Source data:
::::
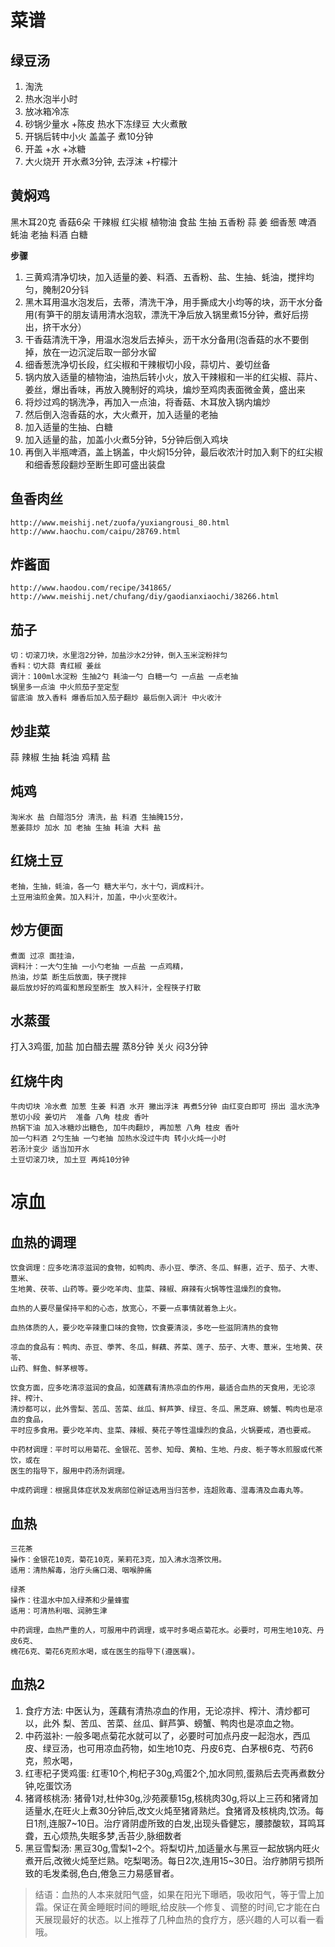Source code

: # 菜谱

## 绿豆汤

1. 淘洗
2. 热水泡半小时
3. 放冰箱冷冻
4. 砂锅少量水 +陈皮 热水下冻绿豆 大火煮散
5. 开锅后转中小火 盖盖子 煮10分钟
6. 开盖 +水 +冰糖
7. 大火烧开 开水煮3分钟, 去浮沫 +柠檬汁

## 黄焖鸡

黑木耳20克 香菇6朵 干辣椒 红尖椒 植物油 食盐 生抽 五香粉 蒜 姜 细香葱 啤酒 蚝油 老抽 料酒 白糖

**步骤**

1. 三黄鸡清净切块，加入适量的姜、料酒、五香粉、盐、生抽、蚝油，搅拌均匀，腌制20分钭
2. 黑木耳用温水泡发后，去蒂，清洗干净，用手撕成大小均等的块，沥干水分备用(有笋干的朋友请用清水泡软，漂洗干净后放入锅里煮15分钟，煮好后捞出，挤干水分）
3. 干香菇清洗干净，用温水泡发后去掉头，沥干水分备用(泡香菇的水不要倒掉，放在一边沉淀后取一部分水留
4. 细香葱洗净切长段，红尖椒和干辣椒切小段，蒜切片、姜切丝备
5. 锅内放入适量的植物油，油热后转小火，放入干辣椒和一半的红尖椒、蒜片、姜丝，爆出香味，再放入腌制好的鸡块，煸炒至鸡肉表面微金黄，盛出来
6. 将炒过鸡的锅洗净，再加入一点油，将香菇、木耳放入锅内煸炒
7. 然后倒入泡香菇的水，大火煮开，加入适量的老抽
8. 加入适量的生抽、白糖
9. 加入适量的盐，加盖小火煮5分钟，5分钟后倒入鸡块
10. 再倒入半瓶啤酒，盖上锅盖，中火焖15分钟，最后收浓汁时加入剩下的红尖椒和细香葱段翻炒至断生即可盛出装盘


## 鱼香肉丝

```
http://www.meishij.net/zuofa/yuxiangrousi_80.html
http://www.haochu.com/caipu/28769.html
```

## 炸酱面

```
http://www.haodou.com/recipe/341865/
http://www.meishij.net/chufang/diy/gaodianxiaochi/38266.html
```

## 茄子

```
切：切滚刀块，水里泡2分钟，加盐沙水2分钟，倒入玉米淀粉拌匀
香料：切大蒜 青红椒 姜丝
调汁：100ml水淀粉 生抽2勺 耗油一勺 白糖一勺 一点盐 一点老抽 
锅里多一点油 中火煎茄子至定型 
留底油 放入香料 爆香后加入茄子翻炒 最后倒入调汁 中火收汁
```

## 炒韭菜

蒜 辣椒 生抽 耗油 鸡精 盐

## 炖鸡

```
淘米水 盐 白醋泡5分 清洗，盐 料酒 生抽腌15分，
葱姜蒜炒 加水 加 老抽 生抽 耗油 大料 盐
```

## 红烧土豆

```
老抽，生抽，蚝油，各一勺 糖大半勺，水十勺，调成料汁。
土豆用油煎金黄。加入料汁，加盖，中小火至收汁。
```

## 炒方便面

```
煮面 过凉 面挂油，
调料汁：一大勺生抽 一小勺老抽 一点盐 一点鸡精，
热油，炒菜 断生后放面，筷子搅拌
最后放炒好的鸡蛋和葱段至断生 放入料汁，全程筷子打散
```

## 水蒸蛋

打入3鸡蛋, 加盐 加白醋去腥 蒸8分钟 关火 闷3分钟

## 红烧牛肉

```
牛肉切块 冷水煮 加葱 生姜 料酒 水开 撇出浮沫 再煮5分钟 由红变白即可 捞出 温水洗净
葱切小段 姜切片  准备 八角 桂皮 香叶
热锅下油 加入冰糖炒出糖色, 加牛肉翻炒, 再加葱 八角 桂皮 香叶
加一勺料酒 2勺生抽 一勺老抽 加热水没过牛肉 转小火炖一小时
若汤汁变少 适当加开水
土豆切滚刀块, 加土豆 再炖10分钟
```

# 凉血

## 血热的调理

```
饮食调理：应多吃清凉滋润的食物，如鸭肉、赤小豆、荸济、冬瓜、鲜惠，近子、茄子、大枣、薏米、
生地黄、茯苓、山药等。要少吃羊肉、韭菜、辣椒、麻辣有火锅等性温燥烈的食物。

血热的人要尽量保持平和的心态，放宽心，不要一点事情就着急上火。

血热体质的人，要少吃辛辣重口味的食物，饮食要清淡，多吃一些滋阴清热的食物

凉血的食品有：鸭肉、赤豆、荸荠、冬瓜，鲜藕、荞菜、莲子、茄子、大枣、薏米，生地黄、茯苓、
山药、鲜鱼、鲜茅根等。

饮食方面，应多吃清凉滋润的食品，如莲藕有清热凉血的作用，最适合血热的天食用，无论凉拌、榨汁、
清炒都可以，此外雪梨、苦瓜、苦菜、丝瓜、鲜芦笋、绿豆、冬瓜、黑芝麻、螃蟹、鸭肉也是凉血的食品，
平时应多食用。要少吃羊肉、韭菜、辣椒、葵花子等性温燥烈的食品，火锅要戒，酒也要戒。

中药材调理：平时可以用菊花、金银花、苦参、知母、黄柏、生地、丹皮、栀子等水煎服或代茶饮，或在
医生的指导下，服用中药汤剂调理。

中成药调理：根据具体症状及发病部位辦证选用当归苦参，连超败毒、湿毒清及血毒丸等。
```

## 血热

```
三花茶
操作：金银花10克，菊花10克，茉莉花3克，加入沸水泡茶饮用。
适用：清热解毒，治疗头痛口渴、咽喉肿痛

绿茶
操作：往温水中加入绿茶和少量蜂蜜
适用：可清热利咽、润肺生津

中药调理，血热严重的人，可服用中药调理，或平时多喝点菊花水。必要时，可用生地10克、丹皮6克、
槐花6克、菊花6克煎水喝，或在医生的指导下(遵医嘱)。
```

## 血热2

1. 食疗方法: 中医认为，莲藕有清热凉血的作用，无论凉拌、榨汁、清炒都可以，此外 梨、苦瓜、苦菜、丝瓜、鲜芦笋、螃蟹、鸭肉也是凉血之物。
2. 中药滋补: 一般多喝点菊花水就可以了，必要时可加点丹皮一起泡水，西瓜皮、绿豆汤，也可用凉血药物，如生地10克、丹皮6克、白茅根6克、芍药6克，煎水喝，
3. 红枣杞子煲鸡蛋: 红枣10个,枸杞子30g,鸡蛋2个,加水同煎,蛋熟后去壳再煮数分钟,吃蛋饮汤
4. 猪肾核桃汤: 猪骨1对,杜仲30g,沙苑蒺藜15g,核桃肉30g,将以上三药和猪肾加适量水,在旺火上煮30分钟后,改文火炖至猪肾熟烂。食猪肾及核桃肉,饮汤。每日1剂,连服7~10日。治疗肾阴虚所致的白发,出现头昏健忘，腰膝酸软，耳鸣耳聋，五心烦热,失眠多梦,舌苔少,脉细数者
5. 黑豆雪梨汤: 黑豆30g,雪梨1~2个。将梨切片,加适量水与黑豆一起放锅内旺火煮开后,改微火炖至烂熟。吃梨喝汤。每日2次,连用15~30日。治疗肺阴亏损所致的毛发柔弱,色白,倦急三力易感冒者。

> 结语：血热的人本来就阳气盛，如果在阳光下曝晒，吸收阳气，等于雪上加霜。保证在黄金睡眠时间的睡眠,给皮肤—个修复、调整的时间,它才能在白天展现最好的状态。以上推荐了几种血热的食疗方，感兴趣的人可以看一看哦。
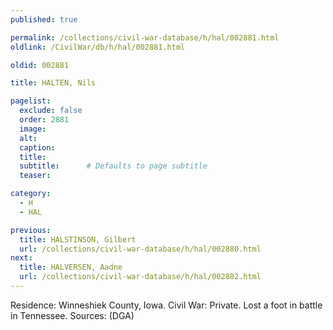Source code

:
 ```yaml
---
published: true

permalink: /collections/civil-war-database/h/hal/002881.html
oldlink: /CivilWar/db/h/hal/002881.html

oldid: 002881

title: HALTEN, Nils

pagelist:
  exclude: false
  order: 2881
  image: 
  alt:
  caption:
  title:
  subtitle:      # Defaults to page subtitle
  teaser:

category: 
  - H 
  - HAL

previous:
  title: HALSTINSON, Gilbert
  url: /collections/civil-war-database/h/hal/002880.html  
next:
  title: HALVERSEN, Aadne
  url: /collections/civil-war-database/h/hal/002882.html   
---
```

Residence: Winneshiek County, Iowa. Civil War: Private. Lost a foot in battle in Tennessee. Sources: (DGA)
::::
WHAT IS BEING ASKED
Which lines above include the word "无论凉拌"? Show each one.

RESULT OF THE EXERCISE
饮食方面，应多吃清凉滋润的食品，如莲藕有清热凉血的作用，最适合血热的天食用，无论凉拌、榨汁、
1. 食疗方法: 中医认为，莲藕有清热凉血的作用，无论凉拌、榨汁、清炒都可以，此外 梨、苦瓜、苦菜、丝瓜、鲜芦笋、螃蟹、鸭肉也是凉血之物。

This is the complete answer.